Mustang. C'est avec l'énergie et l'esprit de révolte de cette race de chevaux que la jeune réalisatrice diplômée de la FEMIS Deniz Gamze Ergüven a réalisé son premier long métrage. Film coup de poing qui nous tient à la gorge du premier au dernier plan. La séquence initiale comme la séquence finale mettent d'ailleurs très subrepticement en scène un personnage de professeur femme dont le rôle de sentinelle hors champ s'avérera déterminant pour le personnage principal, Lale, pré-ado turque et petite dernière d'une fratrie de cinq filles dont l'aînée termine son adolescence. Soudée à la vie, à la mort, les cinq ravissantes jeunes filles, orphelines, étouffent dans le carcan que leur impose leur oncle et leur grand-mère, qui assurent leur éducation rigide. Ainsi, la magnifique séquence d'ouverture nous montre les cinq sœurs leur dernier jour de cours de l'année se rafraîchir dans la mer, en uniforme... mais avec des garçons, en s'amusant innocemment sur leurs épaules. Cet incident déclencheur fonde leur enfermement dans la maison plutôt spacieuse de leur oncle, petit notable d'un village turc situé à 1000 km d'Istanbul, ville de tous les fantasmes, de tous les désirs d'émancipation, pour Lale notamment. Point de religion dans ce film, mais le poids écrasant de la tradition des mariages forcés, au cœur du film, enjeu majeur pour chacune des quatre sœurs plus âgées. Comme un plan d'exécutions digne de Kill Bill, chacune, pourtant encore adolescente, se voit proposer un mari majeur par leur grand-mère. Chacune réagit comme elle peut : l'aînée, Sonay, réussit à épouser celui qu'elle aime, refusant une première proposition. La seconde, Selma, n'a pas cette opportunité. Ece et Mur se révolteront chacune à leur manière, faisant tendre le film vers le thriller psychologique, dont la figure de proue sera Lale, la plus jeune, alter ego de la réalisatrice.

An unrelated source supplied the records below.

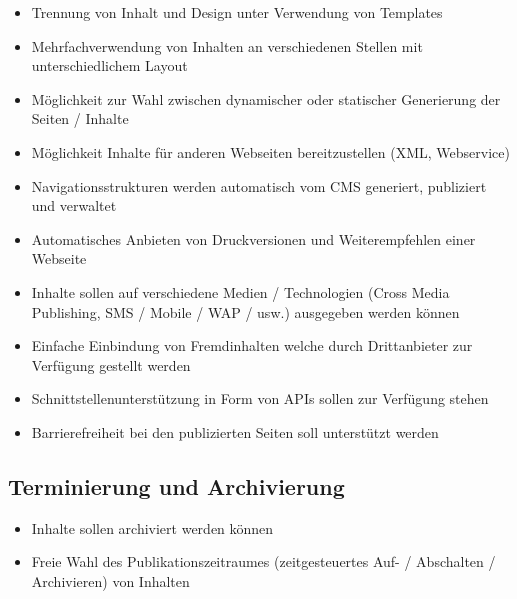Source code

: \begin{itemize}
\item
Trennung von Inhalt und Design unter Verwendung von Templates
\item
Mehrfachverwendung von Inhalten an verschiedenen Stellen mit unterschiedlichem Layout
\item
Möglichkeit zur Wahl zwischen dynamischer oder statischer Generierung der Seiten / Inhalte
\item
Möglichkeit Inhalte für anderen Webseiten bereitzustellen (XML, Webservice)
\item
Navigationsstrukturen werden automatisch vom CMS generiert, publiziert und verwaltet
\item
Automatisches Anbieten von Druckversionen und Weiterempfehlen einer Webseite
\item
Inhalte sollen auf verschiedene Medien / Technologien (Cross Media Publishing, SMS / Mobile / WAP / usw.) ausgegeben werden können
\item
Einfache Einbindung von Fremdinhalten welche durch Drittanbieter zur Verfügung gestellt werden
\item
Schnittstellenunterstützung in Form von APIs sollen zur Verfügung stehen
\item
Barrierefreiheit bei den publizierten Seiten soll unterstützt werden
\end{itemize}


\subsection{Terminierung und Archivierung}

\begin{itemize}
\item
Inhalte sollen archiviert werden können
\item
Freie Wahl des Publikationszeitraumes (zeitgesteuertes Auf- / Abschalten / Archivieren) von Inhalten
\end{itemize}


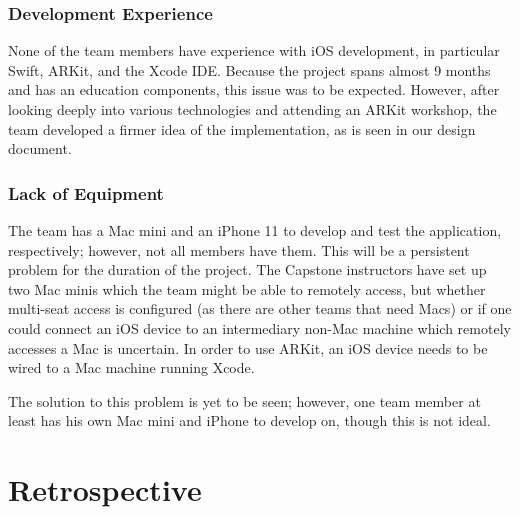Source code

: \documentclass[onecolumn, draftclsnofoot,10pt, compsoc]{IEEEtran}
\begin{document}
\subsubsection{Development Experience}
None of the team members have experience with iOS development, in particular Swift, ARKit, and the Xcode IDE. Because the project spans almost 9 months and has an education components, this issue was to be expected. However, after looking deeply into various technologies and attending an ARKit workshop, the team developed a firmer idea of the implementation, as is seen in our design document.

\subsubsection{Lack of Equipment}
The team has a Mac mini and an iPhone 11 to develop and test the application, respectively; however, not all members have them. This will be a persistent problem for the duration of the project. The Capstone instructors have set up two Mac minis which the team might be able to remotely access, but whether multi-seat access is configured (as there are other teams that need Macs) or if one could connect an iOS device to an intermediary non-Mac machine which remotely accesses a Mac is uncertain. In order to use ARKit, an iOS device needs to be wired to a Mac machine running Xcode.

The solution to this problem is yet to be seen; however, one team member at least has his own Mac mini and iPhone to develop on, though this is not ideal.

\section{Retrospective}

\end{document}

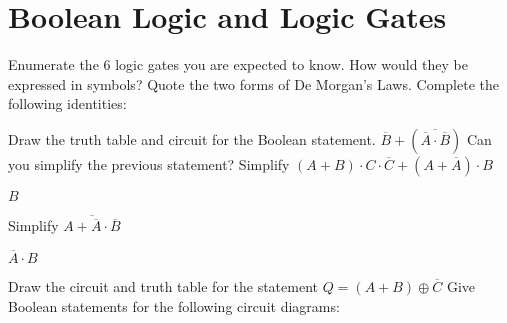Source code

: \section{Boolean Logic and Logic Gates}

\begin{questions}
	\question Enumerate the 6 logic gates you are expected to know. How would they be expressed in symbols? 
	\question Quote the two forms of De Morgan's Laws. 
	\question Complete the following identities:

	\question Draw the truth table and circuit for the Boolean statement.  
			 $\overline{B} + ( \overline{\overline{A} \cdot \overline{B}} )$  
	\question Can you simplify the previous statement? 
	\question Simplify $(A+B)\cdot C \cdot \overline{C} + (A+ \overline{A}) \cdot B$ \begin{solution}$B$\end{solution} 
	\question Simplify $\overline{A+\overline{A} \cdot \overline{B}}$ \begin{solution}$\overline{A}\cdot B$\end{solution}
	\question Draw the circuit and truth table for the statement $Q = (A+B)\oplus \overline{C}$	
	\question Give Boolean statements for the following circuit diagrams:


\end{questions}
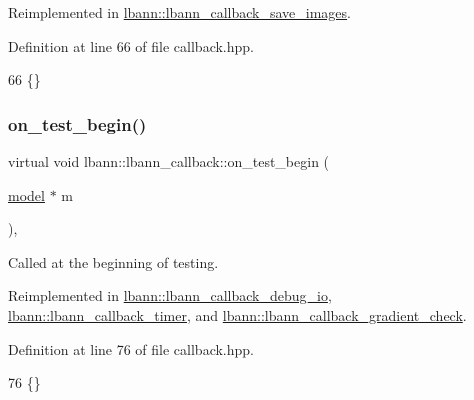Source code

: Reimplemented in \hyperlink{classlbann_1_1lbann__callback__save__images_a4591438de0b52467988e2bd34b55c0dd}{lbann\+::lbann\+\_\+callback\+\_\+save\+\_\+images}.



Definition at line 66 of file callback.\+hpp.


\begin{DoxyCode}
66 \{\}
\end{DoxyCode}
\mbox{\label{classlbann_1_1lbann__callback_a716bff45bdc5a88eed09c2231f5bc93a}} 
\subsubsection{\texorpdfstring{on\+\_\+test\+\_\+begin()}{on\_test\_begin()}}
{\footnotesize\ttfamily virtual void lbann\+::lbann\+\_\+callback\+::on\+\_\+test\+\_\+begin (\begin{DoxyParamCaption}\item[{\hyperlink{classlbann_1_1model}{model} $\ast$}]{m }\end{DoxyParamCaption})\hspace{0.3cm}{\ttfamily [inline]}, {\ttfamily [virtual]}}

Called at the beginning of testing. 

Reimplemented in \hyperlink{classlbann_1_1lbann__callback__debug__io_a469dfa4eece0a707a2d56f4c67aea9b7}{lbann\+::lbann\+\_\+callback\+\_\+debug\+\_\+io}, \hyperlink{classlbann_1_1lbann__callback__timer_a9fb5327fa629c23e51c9c3b065d6d8c5}{lbann\+::lbann\+\_\+callback\+\_\+timer}, and \hyperlink{classlbann_1_1lbann__callback__gradient__check_ab62102d5ab30330386514161b9ee6586}{lbann\+::lbann\+\_\+callback\+\_\+gradient\+\_\+check}.



Definition at line 76 of file callback.\+hpp.


\begin{DoxyCode}
76 \{\}
\end{DoxyCode}
\mbox{\label{classlbann_1_1lbann__callback_accbad4dd004c1ced33642db6398b2efe}}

D'une belle maîtrise scénaristique, avec l'aide d'Alice Winocour, Mustang révèle une grande réalisatrice qui nous propose un cinéma réaliste et tout en mouvement, habité par la jeunesse et la fougue de ses héroïnes. On pense à Truffaut ou à Vigin suicides mais avec un cadrage à la steadycam, tout en plans nerveux, mouvants, en immersion, pour mieux nous faire ressentir l'enfermement des cinq adolescentes et leur désir de révolte. Vêtues et pensant comme des occidentales, elles ne veulent pas se résoudre au rôle qui leur est assigné : devenir de futures épouses adipeuses et tristement habillées, soumises à un ordre patriarcal violent. Lale qualifie d'ailleurs sa maison d'usine à mariages. Mais c'est elle, tel Charlot dans Les temps modernes, qui va dérégler la machinerie trop bien huilée dirigée par son oncle et sa grand-mère. Gamine pas encore adolescente, elle trouve un adjuvant bienvenu en la personne d'un jeune chauffeur de camion aux cheveux longs, tellement bienveillants qu'il lui apprend, dans un moment transgressif de liberté, la conduite automobile. Superbe séquence dans laquelle Lale conduit littéralement son existence, loin du regard de ses éducateurs mortifères. Nous touchons au cœur du drame de ce film : comment dans une certaine Turquie, les femmes peuvent-elles accéder à l'émancipation ? Deniz Gamze Ergüven donne des pistes dans ce récit initiatique et le drame laisse entrevoir un espoir possible, au bout de la nuit.
Puissent les muses du septième art continuer à tanguer avec autant d'ardeur que dans ce film.